Occupiers prioritise workplace wellbeing as office demand across Edinburgh and Glasgow rises
The number of 5,000 sq ft deals in Edinburgh in the first quarter of the year rose compared to the same quarter pre-Covid, according to new data from commercial property specialist JLL.
The average UK occupancy levels from research done by JLL peaked in Q1 at 38%, returning to levels seen at the end of 2021.
In Edinburgh, there was a total take-up of just short of 130,000 sq ft, with over 90,000 sq ft of this in the city centre. There was also an increase in the number of occupiers looking for space in Q1, compared to Q1 2019, with professional services and technology, media and telecoms (TMT) the most active sectors at the start of the year.
After a tumultuous 2020 and 2021, many occupiers are focusing on creating a compelling employee value proposition to attract and retain skilled talent amid increased competition.

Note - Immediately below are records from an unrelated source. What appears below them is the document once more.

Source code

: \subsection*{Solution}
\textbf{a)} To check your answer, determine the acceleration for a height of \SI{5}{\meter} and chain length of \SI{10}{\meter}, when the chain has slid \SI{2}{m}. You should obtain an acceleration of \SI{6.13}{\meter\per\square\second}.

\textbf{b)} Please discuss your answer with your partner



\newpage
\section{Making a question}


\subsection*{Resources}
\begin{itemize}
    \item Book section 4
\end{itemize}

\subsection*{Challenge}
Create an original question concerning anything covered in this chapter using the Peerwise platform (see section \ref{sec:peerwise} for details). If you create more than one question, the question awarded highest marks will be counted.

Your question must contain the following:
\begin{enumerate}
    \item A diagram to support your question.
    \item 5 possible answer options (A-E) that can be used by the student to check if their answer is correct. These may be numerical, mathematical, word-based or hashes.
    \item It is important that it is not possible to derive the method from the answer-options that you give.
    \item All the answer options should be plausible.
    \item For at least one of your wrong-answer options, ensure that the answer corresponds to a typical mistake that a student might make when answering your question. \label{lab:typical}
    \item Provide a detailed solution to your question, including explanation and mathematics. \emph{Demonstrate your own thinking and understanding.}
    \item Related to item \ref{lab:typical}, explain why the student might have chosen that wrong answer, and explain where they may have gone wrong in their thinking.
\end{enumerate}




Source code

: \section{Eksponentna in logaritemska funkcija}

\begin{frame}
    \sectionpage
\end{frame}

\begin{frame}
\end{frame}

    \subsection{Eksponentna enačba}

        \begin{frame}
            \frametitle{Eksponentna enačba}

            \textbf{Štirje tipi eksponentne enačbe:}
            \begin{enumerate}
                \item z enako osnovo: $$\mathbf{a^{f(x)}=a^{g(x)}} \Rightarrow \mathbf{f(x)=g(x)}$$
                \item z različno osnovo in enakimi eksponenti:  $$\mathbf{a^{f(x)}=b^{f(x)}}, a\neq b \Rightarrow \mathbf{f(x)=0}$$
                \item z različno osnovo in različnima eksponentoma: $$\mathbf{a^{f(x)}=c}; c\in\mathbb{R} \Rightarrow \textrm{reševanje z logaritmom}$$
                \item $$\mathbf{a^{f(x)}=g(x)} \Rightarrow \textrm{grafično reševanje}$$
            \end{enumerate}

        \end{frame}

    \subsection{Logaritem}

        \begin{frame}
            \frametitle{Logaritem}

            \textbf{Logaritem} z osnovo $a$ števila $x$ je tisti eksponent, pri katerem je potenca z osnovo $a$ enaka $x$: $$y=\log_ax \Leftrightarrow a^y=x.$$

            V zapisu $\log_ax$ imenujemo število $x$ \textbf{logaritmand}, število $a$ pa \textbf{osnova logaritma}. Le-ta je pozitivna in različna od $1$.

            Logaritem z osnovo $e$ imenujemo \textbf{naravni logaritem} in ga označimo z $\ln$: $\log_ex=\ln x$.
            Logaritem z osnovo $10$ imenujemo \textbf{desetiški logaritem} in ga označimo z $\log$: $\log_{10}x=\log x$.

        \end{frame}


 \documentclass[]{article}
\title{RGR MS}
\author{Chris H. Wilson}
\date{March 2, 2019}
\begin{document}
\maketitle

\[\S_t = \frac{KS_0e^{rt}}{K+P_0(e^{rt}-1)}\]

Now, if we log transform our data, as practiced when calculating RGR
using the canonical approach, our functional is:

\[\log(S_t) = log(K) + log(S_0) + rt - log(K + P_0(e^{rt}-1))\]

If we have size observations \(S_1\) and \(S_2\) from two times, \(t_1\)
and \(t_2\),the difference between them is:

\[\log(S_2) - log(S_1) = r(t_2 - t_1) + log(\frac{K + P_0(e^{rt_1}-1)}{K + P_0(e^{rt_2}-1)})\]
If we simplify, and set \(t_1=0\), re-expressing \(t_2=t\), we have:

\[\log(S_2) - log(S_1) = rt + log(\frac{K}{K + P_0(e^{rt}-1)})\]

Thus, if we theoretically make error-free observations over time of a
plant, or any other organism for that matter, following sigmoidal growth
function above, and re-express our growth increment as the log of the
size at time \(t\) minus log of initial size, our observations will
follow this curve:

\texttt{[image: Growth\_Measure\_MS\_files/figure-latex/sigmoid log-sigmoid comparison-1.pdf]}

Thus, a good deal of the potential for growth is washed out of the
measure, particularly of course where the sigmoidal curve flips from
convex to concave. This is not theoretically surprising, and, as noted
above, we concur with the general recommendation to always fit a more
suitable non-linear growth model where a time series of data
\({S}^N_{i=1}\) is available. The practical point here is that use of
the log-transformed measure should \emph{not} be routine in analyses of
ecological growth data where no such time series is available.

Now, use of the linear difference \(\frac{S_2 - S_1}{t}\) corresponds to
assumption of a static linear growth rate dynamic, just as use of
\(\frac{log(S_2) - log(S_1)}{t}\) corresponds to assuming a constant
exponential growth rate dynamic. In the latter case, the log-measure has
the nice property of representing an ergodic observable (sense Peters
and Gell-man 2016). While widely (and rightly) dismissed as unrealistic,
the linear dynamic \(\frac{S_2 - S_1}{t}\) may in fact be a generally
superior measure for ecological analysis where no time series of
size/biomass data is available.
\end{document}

Consequently, the number of second-hand options coming back to market is also on the rise, as firms target higher quality buildings and require less space as a result of the shift to hybrid working.
In Glasgow, take up across the city centre grew by almost 33 per cent, compared with Q1 figures from 2021. With work from home guidance relaxed in February 2022 positive sentiment has returned to the city’s office market.

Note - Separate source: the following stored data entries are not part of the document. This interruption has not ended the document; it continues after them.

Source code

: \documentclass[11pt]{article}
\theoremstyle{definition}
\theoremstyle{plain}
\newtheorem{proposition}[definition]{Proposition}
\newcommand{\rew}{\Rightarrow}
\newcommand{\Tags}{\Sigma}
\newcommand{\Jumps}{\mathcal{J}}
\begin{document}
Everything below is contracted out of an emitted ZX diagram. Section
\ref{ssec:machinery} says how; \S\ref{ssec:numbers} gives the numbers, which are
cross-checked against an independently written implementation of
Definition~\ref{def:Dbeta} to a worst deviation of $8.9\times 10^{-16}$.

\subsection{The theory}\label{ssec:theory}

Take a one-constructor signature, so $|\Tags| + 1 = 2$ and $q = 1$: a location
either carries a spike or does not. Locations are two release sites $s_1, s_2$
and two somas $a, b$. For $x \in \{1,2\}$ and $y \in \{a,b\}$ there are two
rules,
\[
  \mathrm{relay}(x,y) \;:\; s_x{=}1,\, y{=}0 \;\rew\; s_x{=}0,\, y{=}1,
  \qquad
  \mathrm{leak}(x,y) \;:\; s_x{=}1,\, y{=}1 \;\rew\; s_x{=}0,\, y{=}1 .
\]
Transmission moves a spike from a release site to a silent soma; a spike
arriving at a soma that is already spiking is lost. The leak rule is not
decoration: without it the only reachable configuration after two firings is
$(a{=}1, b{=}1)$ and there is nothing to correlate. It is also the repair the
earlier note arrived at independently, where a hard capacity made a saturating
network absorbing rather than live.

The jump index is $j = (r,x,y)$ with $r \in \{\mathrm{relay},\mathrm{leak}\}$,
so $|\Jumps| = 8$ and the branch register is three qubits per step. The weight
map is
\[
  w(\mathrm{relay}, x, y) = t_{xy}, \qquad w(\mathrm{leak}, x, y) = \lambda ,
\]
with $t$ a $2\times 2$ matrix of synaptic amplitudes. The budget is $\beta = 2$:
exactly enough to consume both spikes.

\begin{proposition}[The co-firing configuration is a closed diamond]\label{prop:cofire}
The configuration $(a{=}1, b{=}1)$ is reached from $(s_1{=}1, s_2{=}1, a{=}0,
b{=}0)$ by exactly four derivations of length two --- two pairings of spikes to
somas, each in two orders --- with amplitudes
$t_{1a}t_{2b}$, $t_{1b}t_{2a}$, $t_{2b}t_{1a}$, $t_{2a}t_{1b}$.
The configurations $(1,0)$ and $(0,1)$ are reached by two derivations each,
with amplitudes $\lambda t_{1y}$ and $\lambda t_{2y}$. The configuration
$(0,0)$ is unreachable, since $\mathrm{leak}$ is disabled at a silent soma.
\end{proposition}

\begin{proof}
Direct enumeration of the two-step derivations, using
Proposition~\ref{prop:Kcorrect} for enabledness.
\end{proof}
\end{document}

Similarly to the capital, Glasgow saw more occupiers targeting higher quality space in the city, with many prioritising flexibility and a better working environment for their staff.
New build Grade-A supply in Glasgow is limited with only one new build development due to complete in the next three months, much of which has already been pre-let to a range of high quality occupiers. The remaining new build or prime refurbished Grade-A space is being quickly absorbed with strong demand from the public sector, professional services and green energy firms.
Craig Watson, director at JLL in Edinburgh, said: “It is clear from our Q1 research that the number of office requirements in Edinburgh is back up to pre-pandemic levels. This pent-up demand is not yet evident in transactional activity. Many occupiers are hesitant as restrictions are removed, waiting for their analysis on the ‘return to the office’ movement to run its course. This has undoubtedly delayed decisions and reduced transactions for this quarter.
“Hybrid working and sustainability are still the core themes driving demand, resulting in the best-in-class office space letting quickest. Knowing the extent of unsatisfied demand, we forecast transactional activity to grow in strength quarter on quarter this year.”
Alex Mackay, senior surveyor at JLL in Glasgow, added: “After a prolonged period of subdued activity, Glasgow’s office market is showing signs of recovery after the pandemic. As firms begin the process of attracting staff back to the office, they are seeking quality and flexibility in their real estate decision making. Like the capital, a common theme after the pandemic is occupiers increasingly paying attention to the ESG agenda, which in addition to hybrid working are driving demand for best in class office space.”